The Costanza theory in everyday lifeSteve Hammer

Last week was not a good week for me. It was one of those weeks where everything I did seemed to be wrong. I tried to get a story done, only to find out that a writer working for me had already done it. I worked for hours to track down a source, only to find that it was exactly the wrong source. We all could benefit a little from the Costanza Theory.

I planned my week around Monday night's Fever game, only to realize that it was scheduled for Tuesday all along. I bought a gift for someone but it was one size too large.

What does one do under such circumstances? I thought back to that classic Seinfeld episode where George Costanza found himself in the same predicament.

"Every decision I've ever made, in my entire life, has been wrong," he said while sitting at the coffee shop. "My life is the complete opposite of everything I want it to be."

So he decides to do the opposite of what his instinct tells him to do. He approaches a woman with the line "I'm unemployed and I live with my parents," and it works. He insults a prospective employer and lands the job.

Sometimes, doing the opposite of what you're inclined to do is the perfect solution.
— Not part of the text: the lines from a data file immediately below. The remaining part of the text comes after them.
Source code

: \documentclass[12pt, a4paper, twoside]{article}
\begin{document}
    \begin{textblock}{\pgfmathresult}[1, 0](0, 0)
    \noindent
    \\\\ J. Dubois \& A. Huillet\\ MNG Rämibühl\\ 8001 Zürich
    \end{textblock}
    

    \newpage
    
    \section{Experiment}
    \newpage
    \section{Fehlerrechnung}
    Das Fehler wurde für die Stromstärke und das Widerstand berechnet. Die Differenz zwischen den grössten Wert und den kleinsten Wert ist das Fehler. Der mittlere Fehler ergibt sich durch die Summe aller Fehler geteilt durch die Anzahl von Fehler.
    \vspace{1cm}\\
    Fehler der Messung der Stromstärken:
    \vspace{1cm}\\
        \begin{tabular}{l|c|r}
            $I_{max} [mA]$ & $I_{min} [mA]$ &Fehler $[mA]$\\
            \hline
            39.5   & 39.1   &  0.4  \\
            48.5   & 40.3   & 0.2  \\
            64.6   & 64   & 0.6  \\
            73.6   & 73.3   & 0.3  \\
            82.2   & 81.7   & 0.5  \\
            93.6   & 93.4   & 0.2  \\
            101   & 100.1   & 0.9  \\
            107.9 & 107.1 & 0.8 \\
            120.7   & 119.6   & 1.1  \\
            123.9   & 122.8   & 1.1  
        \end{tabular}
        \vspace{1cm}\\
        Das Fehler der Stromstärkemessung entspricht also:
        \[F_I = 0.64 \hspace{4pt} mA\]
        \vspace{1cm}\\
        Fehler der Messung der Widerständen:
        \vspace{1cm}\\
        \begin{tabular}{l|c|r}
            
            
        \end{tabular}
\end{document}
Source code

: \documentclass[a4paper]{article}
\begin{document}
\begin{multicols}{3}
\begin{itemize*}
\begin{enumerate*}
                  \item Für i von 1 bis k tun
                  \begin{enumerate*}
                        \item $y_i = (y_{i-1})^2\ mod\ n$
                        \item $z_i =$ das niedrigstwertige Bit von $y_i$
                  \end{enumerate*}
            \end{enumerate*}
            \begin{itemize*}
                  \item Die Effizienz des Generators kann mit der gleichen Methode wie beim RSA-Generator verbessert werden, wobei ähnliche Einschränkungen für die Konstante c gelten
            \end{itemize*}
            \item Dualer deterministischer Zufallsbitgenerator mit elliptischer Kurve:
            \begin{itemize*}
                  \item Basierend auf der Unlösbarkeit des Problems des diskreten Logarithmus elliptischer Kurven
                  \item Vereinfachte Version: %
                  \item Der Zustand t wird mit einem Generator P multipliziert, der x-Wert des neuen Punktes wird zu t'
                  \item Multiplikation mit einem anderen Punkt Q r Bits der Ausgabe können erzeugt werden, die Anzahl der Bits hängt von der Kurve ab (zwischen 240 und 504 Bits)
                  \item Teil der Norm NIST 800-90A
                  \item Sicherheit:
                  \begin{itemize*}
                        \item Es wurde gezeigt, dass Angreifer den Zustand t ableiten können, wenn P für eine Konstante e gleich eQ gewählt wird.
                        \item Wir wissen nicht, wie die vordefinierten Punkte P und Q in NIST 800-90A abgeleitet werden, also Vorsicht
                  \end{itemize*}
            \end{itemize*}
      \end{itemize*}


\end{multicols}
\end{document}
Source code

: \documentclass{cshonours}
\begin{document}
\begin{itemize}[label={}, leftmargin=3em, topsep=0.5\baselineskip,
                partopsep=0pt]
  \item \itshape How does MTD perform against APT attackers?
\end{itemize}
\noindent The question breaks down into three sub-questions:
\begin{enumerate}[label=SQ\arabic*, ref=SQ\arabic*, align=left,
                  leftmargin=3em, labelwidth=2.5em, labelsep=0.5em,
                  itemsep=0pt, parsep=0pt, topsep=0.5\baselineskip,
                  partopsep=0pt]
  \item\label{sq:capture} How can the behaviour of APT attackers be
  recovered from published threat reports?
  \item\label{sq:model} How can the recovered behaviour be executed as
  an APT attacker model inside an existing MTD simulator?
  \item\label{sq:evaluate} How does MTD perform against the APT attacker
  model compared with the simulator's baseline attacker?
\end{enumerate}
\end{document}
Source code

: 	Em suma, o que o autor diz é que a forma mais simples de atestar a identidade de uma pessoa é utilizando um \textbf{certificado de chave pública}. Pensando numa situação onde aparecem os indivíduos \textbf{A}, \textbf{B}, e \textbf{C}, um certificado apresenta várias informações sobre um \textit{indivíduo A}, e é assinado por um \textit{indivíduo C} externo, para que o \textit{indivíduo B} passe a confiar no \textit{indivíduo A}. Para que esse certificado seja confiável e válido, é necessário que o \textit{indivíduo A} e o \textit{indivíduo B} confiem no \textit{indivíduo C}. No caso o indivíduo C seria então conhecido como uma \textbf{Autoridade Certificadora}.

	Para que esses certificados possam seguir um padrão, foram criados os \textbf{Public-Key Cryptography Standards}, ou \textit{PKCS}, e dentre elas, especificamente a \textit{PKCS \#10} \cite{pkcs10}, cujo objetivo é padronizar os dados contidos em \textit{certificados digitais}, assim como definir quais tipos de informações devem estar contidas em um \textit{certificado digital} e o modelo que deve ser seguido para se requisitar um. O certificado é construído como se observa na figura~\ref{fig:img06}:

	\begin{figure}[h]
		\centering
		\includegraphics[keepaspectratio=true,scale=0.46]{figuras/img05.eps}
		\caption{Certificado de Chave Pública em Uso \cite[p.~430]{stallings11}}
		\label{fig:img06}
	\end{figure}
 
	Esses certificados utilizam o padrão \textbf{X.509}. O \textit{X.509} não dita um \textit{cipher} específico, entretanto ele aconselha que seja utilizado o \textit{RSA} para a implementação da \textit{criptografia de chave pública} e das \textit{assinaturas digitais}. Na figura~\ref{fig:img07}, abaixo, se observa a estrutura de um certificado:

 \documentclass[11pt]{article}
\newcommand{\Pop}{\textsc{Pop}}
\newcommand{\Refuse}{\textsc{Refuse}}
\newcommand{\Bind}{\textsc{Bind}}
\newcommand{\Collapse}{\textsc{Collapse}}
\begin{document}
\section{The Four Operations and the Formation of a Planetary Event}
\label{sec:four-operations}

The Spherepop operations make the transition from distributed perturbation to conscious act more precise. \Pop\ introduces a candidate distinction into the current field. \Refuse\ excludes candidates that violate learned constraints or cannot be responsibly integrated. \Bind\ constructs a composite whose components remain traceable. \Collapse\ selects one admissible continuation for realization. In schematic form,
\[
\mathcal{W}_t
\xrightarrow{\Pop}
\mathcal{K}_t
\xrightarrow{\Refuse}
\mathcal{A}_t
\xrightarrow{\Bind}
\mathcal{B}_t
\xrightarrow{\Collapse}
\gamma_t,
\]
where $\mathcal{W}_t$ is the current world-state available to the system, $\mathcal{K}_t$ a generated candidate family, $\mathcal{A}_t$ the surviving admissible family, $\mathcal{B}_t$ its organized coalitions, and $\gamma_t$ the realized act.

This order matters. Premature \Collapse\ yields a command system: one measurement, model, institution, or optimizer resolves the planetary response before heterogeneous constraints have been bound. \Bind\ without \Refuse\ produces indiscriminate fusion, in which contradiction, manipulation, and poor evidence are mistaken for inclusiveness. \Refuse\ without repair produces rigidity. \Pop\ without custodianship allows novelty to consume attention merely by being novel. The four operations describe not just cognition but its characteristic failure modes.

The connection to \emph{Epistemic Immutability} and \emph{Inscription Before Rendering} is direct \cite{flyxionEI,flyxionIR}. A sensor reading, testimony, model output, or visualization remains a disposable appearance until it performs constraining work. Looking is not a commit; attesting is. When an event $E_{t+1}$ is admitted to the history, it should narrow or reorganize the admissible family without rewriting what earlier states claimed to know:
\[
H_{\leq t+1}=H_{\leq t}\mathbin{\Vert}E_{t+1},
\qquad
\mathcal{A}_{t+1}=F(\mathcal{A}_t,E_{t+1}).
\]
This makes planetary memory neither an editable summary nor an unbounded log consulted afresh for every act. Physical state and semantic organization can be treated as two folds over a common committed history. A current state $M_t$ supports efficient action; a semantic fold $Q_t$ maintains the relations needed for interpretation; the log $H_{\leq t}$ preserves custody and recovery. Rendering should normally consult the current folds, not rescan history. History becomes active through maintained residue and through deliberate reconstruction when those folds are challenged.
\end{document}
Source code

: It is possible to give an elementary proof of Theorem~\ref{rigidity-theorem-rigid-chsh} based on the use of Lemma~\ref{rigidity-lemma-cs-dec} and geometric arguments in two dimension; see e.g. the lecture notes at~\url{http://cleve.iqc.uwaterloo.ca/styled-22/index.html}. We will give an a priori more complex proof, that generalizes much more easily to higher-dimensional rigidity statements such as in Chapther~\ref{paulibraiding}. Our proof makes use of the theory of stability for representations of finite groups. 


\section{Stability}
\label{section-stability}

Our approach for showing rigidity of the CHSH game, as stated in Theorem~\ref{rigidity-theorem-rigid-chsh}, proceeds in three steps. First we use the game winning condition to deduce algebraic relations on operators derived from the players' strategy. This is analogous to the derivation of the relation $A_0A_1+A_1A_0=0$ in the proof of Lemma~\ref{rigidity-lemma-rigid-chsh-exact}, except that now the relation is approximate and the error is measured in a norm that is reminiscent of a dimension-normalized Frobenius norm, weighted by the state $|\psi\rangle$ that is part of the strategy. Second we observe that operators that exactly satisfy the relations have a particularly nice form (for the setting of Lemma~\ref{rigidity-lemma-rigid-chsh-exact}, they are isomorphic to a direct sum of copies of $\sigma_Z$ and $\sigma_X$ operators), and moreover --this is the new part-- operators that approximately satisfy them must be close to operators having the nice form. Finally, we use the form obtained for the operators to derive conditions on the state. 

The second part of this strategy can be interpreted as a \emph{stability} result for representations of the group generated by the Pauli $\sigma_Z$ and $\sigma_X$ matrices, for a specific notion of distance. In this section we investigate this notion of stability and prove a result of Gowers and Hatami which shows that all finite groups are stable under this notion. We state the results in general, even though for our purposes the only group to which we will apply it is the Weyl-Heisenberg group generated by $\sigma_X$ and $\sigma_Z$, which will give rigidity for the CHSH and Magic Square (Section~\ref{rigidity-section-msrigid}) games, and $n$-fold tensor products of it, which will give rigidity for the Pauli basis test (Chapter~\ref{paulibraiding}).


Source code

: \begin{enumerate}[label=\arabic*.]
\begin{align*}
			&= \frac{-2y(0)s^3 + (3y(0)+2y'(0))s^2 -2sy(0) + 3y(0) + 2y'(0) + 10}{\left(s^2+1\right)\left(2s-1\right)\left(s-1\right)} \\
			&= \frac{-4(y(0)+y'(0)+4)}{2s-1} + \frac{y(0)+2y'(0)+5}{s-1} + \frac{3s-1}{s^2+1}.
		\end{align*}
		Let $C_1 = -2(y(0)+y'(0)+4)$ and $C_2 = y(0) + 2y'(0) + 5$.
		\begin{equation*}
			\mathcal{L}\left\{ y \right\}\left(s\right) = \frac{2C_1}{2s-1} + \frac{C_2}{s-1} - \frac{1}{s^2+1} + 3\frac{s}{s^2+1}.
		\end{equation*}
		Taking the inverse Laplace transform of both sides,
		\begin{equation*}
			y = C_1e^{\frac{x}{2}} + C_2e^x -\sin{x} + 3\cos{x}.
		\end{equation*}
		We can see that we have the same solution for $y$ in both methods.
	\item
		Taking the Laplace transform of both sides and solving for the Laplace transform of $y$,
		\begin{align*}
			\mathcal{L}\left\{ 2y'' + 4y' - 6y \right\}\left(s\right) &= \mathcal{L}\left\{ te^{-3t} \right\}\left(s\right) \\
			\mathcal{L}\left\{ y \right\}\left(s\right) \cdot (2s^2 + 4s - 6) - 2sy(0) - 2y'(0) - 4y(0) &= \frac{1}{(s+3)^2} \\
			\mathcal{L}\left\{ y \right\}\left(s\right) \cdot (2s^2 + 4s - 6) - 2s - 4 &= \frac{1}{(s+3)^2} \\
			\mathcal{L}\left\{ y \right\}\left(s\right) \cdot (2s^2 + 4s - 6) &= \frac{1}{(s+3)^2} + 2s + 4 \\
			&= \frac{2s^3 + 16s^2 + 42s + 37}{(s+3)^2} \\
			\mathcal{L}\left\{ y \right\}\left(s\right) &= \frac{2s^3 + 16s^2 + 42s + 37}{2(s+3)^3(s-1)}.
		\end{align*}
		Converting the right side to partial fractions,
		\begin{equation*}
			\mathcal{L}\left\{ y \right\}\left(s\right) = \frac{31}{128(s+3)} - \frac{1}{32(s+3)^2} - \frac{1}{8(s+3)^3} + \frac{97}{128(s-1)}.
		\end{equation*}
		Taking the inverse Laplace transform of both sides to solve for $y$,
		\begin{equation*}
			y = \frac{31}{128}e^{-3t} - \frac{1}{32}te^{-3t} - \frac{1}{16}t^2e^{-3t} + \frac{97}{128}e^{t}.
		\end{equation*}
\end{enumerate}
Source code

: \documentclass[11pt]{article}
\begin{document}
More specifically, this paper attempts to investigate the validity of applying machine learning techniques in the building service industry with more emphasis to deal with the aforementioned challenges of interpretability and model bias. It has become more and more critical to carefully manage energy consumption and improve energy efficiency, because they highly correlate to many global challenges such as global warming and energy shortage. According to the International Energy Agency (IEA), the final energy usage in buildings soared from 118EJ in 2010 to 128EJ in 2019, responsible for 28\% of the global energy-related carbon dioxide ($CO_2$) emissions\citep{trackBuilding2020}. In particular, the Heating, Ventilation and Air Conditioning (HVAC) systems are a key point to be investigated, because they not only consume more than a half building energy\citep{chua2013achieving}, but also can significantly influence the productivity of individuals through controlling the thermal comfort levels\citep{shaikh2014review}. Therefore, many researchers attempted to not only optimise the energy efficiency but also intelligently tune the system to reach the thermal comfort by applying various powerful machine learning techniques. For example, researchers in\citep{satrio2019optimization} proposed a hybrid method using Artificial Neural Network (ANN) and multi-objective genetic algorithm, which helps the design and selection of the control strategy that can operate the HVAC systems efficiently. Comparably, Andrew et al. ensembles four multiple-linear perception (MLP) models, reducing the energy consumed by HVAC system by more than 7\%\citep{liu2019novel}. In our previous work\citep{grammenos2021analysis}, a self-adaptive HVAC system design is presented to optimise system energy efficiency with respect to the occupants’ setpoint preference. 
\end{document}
For example, the air conditioning unit in my apartment died last week, coinciding with the 90 degree weather.

Understand that I live in the worst apartment complex in the world. The only thing they do in a timely fashion is remind you when your rent is due.

Usually, when I call them with a problem, I'm very meek. "Um, the water is out in my apartment," I'll say, and the person would vow to get to the bottom of the problem. I'd have water five days later.

So I call the apartment complex. "Can you tell me when they'll come fix my air?" I ask.

"Sir, they have several runs to make. They don't report back to us, so I can't give you an answer," the woman says.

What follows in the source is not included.